Chung has been active in climate negotiations since they began internationally in 1991. For most of that time, he said, negotiators saw emission reduction as a trade-off that would force nations to sacrifice economic growth.
But some years ago, while working for the United Nations, Chung noticed that South Korea and its Asia-Pacific neighbors shared a problem: Each country spent billions of dollars to import oil from the Middle East. Money down the drain, he thought, echoing U.S. politicians who have wrestled with energy-dependence issues for decades.
Instead of just seeing a problem, Chung saw a market.
To cut their fossil-fuel use and carbon emissions, he reasoned, Asia-Pacific countries would need to invent more efficient energy technologies. If the rest of the world decided to cut emissions as well, those countries would have something valuable to sell.
To promote the development of those new technologies, Chung urged government leaders to overhaul some of their most fundamental policies.
He pushed them to reduce income taxes and increase energy taxes to encourage efficiency, to invest heavily in public transportation and to embrace the idea that higher energy prices would create jobs, not kill them, by seeding new industries.
A wide array of economists and politicians reject Chung’s basic premise, particularly in the United States. Studies funded by business and free-market groups project that an emission-limit bill being pushed in Congress by President Obama would raise energy costs by thousands of dollars for the typical American family, stunting national growth.
For example, Rep. Doc Hastings of Washington, the top Republican on the House Natural Resources Committee, said in a news release Tuesday that Obama’s emission-limit proposal would “destroy jobs, strangle economic growth and hinder recovery.”
Gradually, though, many world leaders have come around to Chung’s way of thinking. The Asia-Pacific branch of the United Nations, where Chung worked, declared itself in favor of “green growth” in 2005.

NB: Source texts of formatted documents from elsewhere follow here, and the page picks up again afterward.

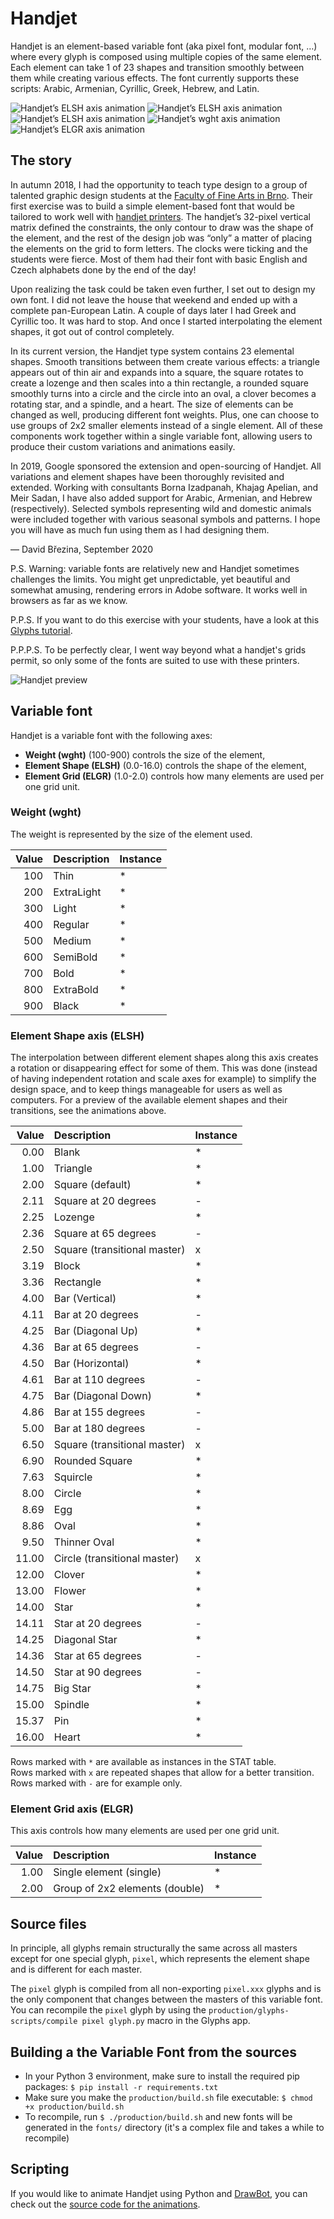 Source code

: # Handjet

Handjet is an element-based variable font (aka pixel font, modular font, …) where every glyph is composed using multiple copies of the same element. Each element can take 1 of 23 shapes and transition smoothly between them while creating various effects. The font currently supports these scripts: Arabic, Armenian, Cyrillic, Greek, Hebrew, and Latin.

![Handjet’s ELSH axis animation](docs/animations/Handjet-ELSH-animation_word.gif?raw=true)
![Handjet’s ELSH axis animation](docs/animations/Handjet-ELSH-animation_element.gif?raw=true)
![Handjet’s ELSH axis animation](docs/animations/Handjet-ELSH-animation_letter.gif?raw=true)
![Handjet’s wght axis animation](docs/animations/Handjet-wght-animation.gif?raw=true)
![Handjet’s ELGR axis animation](docs/animations/Handjet-ELGR-animation.gif?raw=true)


## The story

In autumn 2018, I had the opportunity to teach type design to a group of talented graphic design students at the [Faculty of Fine Arts in Brno](https://www.favu.vut.cz/en/studios/graphic-design2). Their first exercise was to build a simple element-based font that would be tailored to work well with [handjet printers](https://duckduckgo.com/?q=handjet+printer&ia=images). The handjet’s 32-pixel vertical matrix defined the constraints, the only contour to draw was the shape of the element, and the rest of the design job was “only” a matter of placing the elements on the grid to form letters. The clocks were ticking and the students were fierce. Most of them had their font with basic English and Czech alphabets done by the end of the day!

Upon realizing the task could be taken even further, I set out to design my own font. I did not leave the house that weekend and ended up with a complete pan-European Latin. A couple of days later I had Greek and Cyrillic too. It was hard to stop. And once I started interpolating the element shapes, it got out of control completely.

In its current version, the Handjet type system contains 23 elemental shapes. Smooth transitions between them create various effects: a triangle appears out of thin air and expands into a square, the square rotates to create a lozenge and then scales into a thin rectangle, a rounded square smoothly turns into a circle and the circle into an oval, a clover becomes a rotating star, and a spindle, and a heart. The size of elements can be changed as well, producing different font weights. Plus, one can choose to use groups of 2x2 smaller elements instead of a single element. All of these components work together within a single variable font, allowing users to produce their custom variations and animations easily.

In 2019, Google sponsored the extension and open-sourcing of Handjet. All variations and element shapes have been thoroughly revisited and extended. Working with consultants Borna Izadpanah, Khajag Apelian, and Meir Sadan, I have also added support for Arabic, Armenian, and Hebrew (respectively). Selected symbols representing wild and domestic animals were included together with various seasonal symbols and patterns. I hope you will have as much fun using them as I had designing them.

— David Březina, September 2020

P.S. Warning: variable fonts are relatively new and Handjet sometimes challenges the limits. You might get unpredictable, yet beautiful and somewhat amusing, rendering errors in Adobe software. It works well in browsers as far as we know.

P.P.S. If you want to do this exercise with your students, have a look at this [Glyphs tutorial](https://glyphsapp.com/tutorials/pixelfont).

P.P.P.S. To be perfectly clear, I went way beyond what a handjet's grids permit, so only some of the fonts are suited to use with these printers.

![Handjet preview](docs/previews/Handjet-preview.svg?raw=true)

## Variable font

Handjet is a variable font with the following axes:

- **Weight (wght)** (100-900) controls the size of the element,
- **Element Shape (ELSH)** (0.0-16.0) controls the shape of the element,
- **Element Grid (ELGR)** (1.0-2.0) controls how many elements are used per one grid unit.

### Weight (wght)

The weight is represented by the size of the element used.

| Value | Description | Instance |
|---:|:---|:---|
| 100 | Thin | * |
| 200 | ExtraLight | * |
| 300 | Light | * |
| 400 | Regular | * |
| 500 | Medium | * |
| 600 | SemiBold | * |
| 700 | Bold | * |
| 800 | ExtraBold | * |
| 900 | Black | * |

### Element Shape axis (ELSH)

The interpolation between different element shapes along this axis creates a rotation or disappearing effect for some of them. This was done (instead of having independent rotation and scale axes for example) to simplify the design space, and to keep things manageable for users as well as computers. For a preview of the available element shapes and their transitions, see the animations above.

| Value | Description | Instance |
|---:|:---|:---|
| 0.00 | Blank | * |
| 1.00 | Triangle | * |
| 2.00 | Square (default) | * |
| 2.11 | Square at 20 degrees | - |
| 2.25 | Lozenge | * |
| 2.36 | Square at 65 degrees | - |
| 2.50 | Square (transitional master) | x |
| 3.19 | Block | * |
| 3.36 | Rectangle | * |
| 4.00 | Bar (Vertical) | * |
| 4.11 | Bar at 20 degrees | - |
| 4.25 | Bar (Diagonal Up) | * |
| 4.36 | Bar at 65 degrees | - |
| 4.50 | Bar (Horizontal) | * |
| 4.61 | Bar at 110 degrees | - |
| 4.75 | Bar (Diagonal Down) | * |
| 4.86 | Bar at 155 degrees | - |
| 5.00 | Bar at 180 degrees | - |
| 6.50 | Square (transitional master) | x |
| 6.90 | Rounded Square | * |
| 7.63 | Squircle | * |
| 8.00 | Circle | * |
| 8.69 | Egg | * |
| 8.86 | Oval | * |
| 9.50 | Thinner Oval | * |
| 11.00 | Circle (transitional master) | x |
| 12.00 | Clover | * |
| 13.00 | Flower | * |
| 14.00 | Star | * |
| 14.11 | Star at 20 degrees | - |
| 14.25 | Diagonal Star | * |
| 14.36 | Star at 65 degrees | - |
| 14.50 | Star at 90 degrees | - |
| 14.75 | Big Star | * |
| 15.00 | Spindle | * |
| 15.37 | Pin | * |
| 16.00 | Heart | * |

Rows marked with `*` are available as instances in the STAT table.  
Rows marked with `x` are repeated shapes that allow for a better transition.  
Rows marked with `-` are for example only.

### Element Grid axis (ELGR)

This axis controls how many elements are used per one grid unit.

| Value | Description | Instance |
|---:|:---|:---|
| 1.00 | Single element (single) | * |
| 2.00 | Group of 2x2 elements (double) | * |

## Source files

In principle, all glyphs remain structurally the same across all masters except for one special glyph, `pixel`, which represents the element shape and is different for each master.

The `pixel` glyph is compiled from all non-exporting `pixel.xxx` glyphs and is the only component that changes between the masters of this variable font. You can recompile the `pixel` glyph by using the `production/glyphs-scripts/compile pixel glyph.py` macro in the Glyphs app.

## Building a the Variable Font from the sources

- In your Python 3 environment, make sure to install the required pip packages: `$ pip install -r requirements.txt`
- Make sure you make the `production/build.sh` file executable: `$ chmod +x production/build.sh`
- To recompile, run `$ ./production/build.sh` and new fonts will be generated in the `fonts/` directory (it's a complex file and takes a while to recompile)

## Scripting

If you would like to animate Handjet using Python and [DrawBot](http://drawbot.com), you can check out the [source code for the animations](tools/drawbot-scripts/).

The South Korean government followed suit last summer. After doubling its carbon emissions over the last 15 years because of fast development, South Korea pledged to cut emissions over the next 15 years. Officials are pushing for higher energy taxes and reduced income taxes, even though many of the nation’s key industries, such as steel and auto manufacturing, are voracious consumers of energy. The bulk of the nation’s economic stimulus measure went to renewable energy.
“They’re walking the walk” in South Korea, said Jake Schmidt, international climate policy director for the Natural Resources Defense Council, who has worked closely with Chung on climate issues. He said Chung “has had a very big impact in how South Korea views their role” on emission limits, domestically and internationally.
In a long afternoon interview over a back table in the terrace restaurant here, Chung called his philosophy and advocacy “destiny,” the natural outflow of a climate-concerned citizen from a small, energy-intensive country that is still racing to join the ranks of the world’s wealthiest nations.
He said he was encouraged by “green growth” rhetoric from some European nations, Japan and the United States, where Obama has made “clean energy” a focus of his job-creation efforts.
But on a day when the Copenhagen conference buzzed with anger and accusations over a proposed climate treaty framework that poor nations called inadequate -- in part because of how it handles emission reductions -- Chung worried that negotiators were too caught up in details to see the dollar signs before them.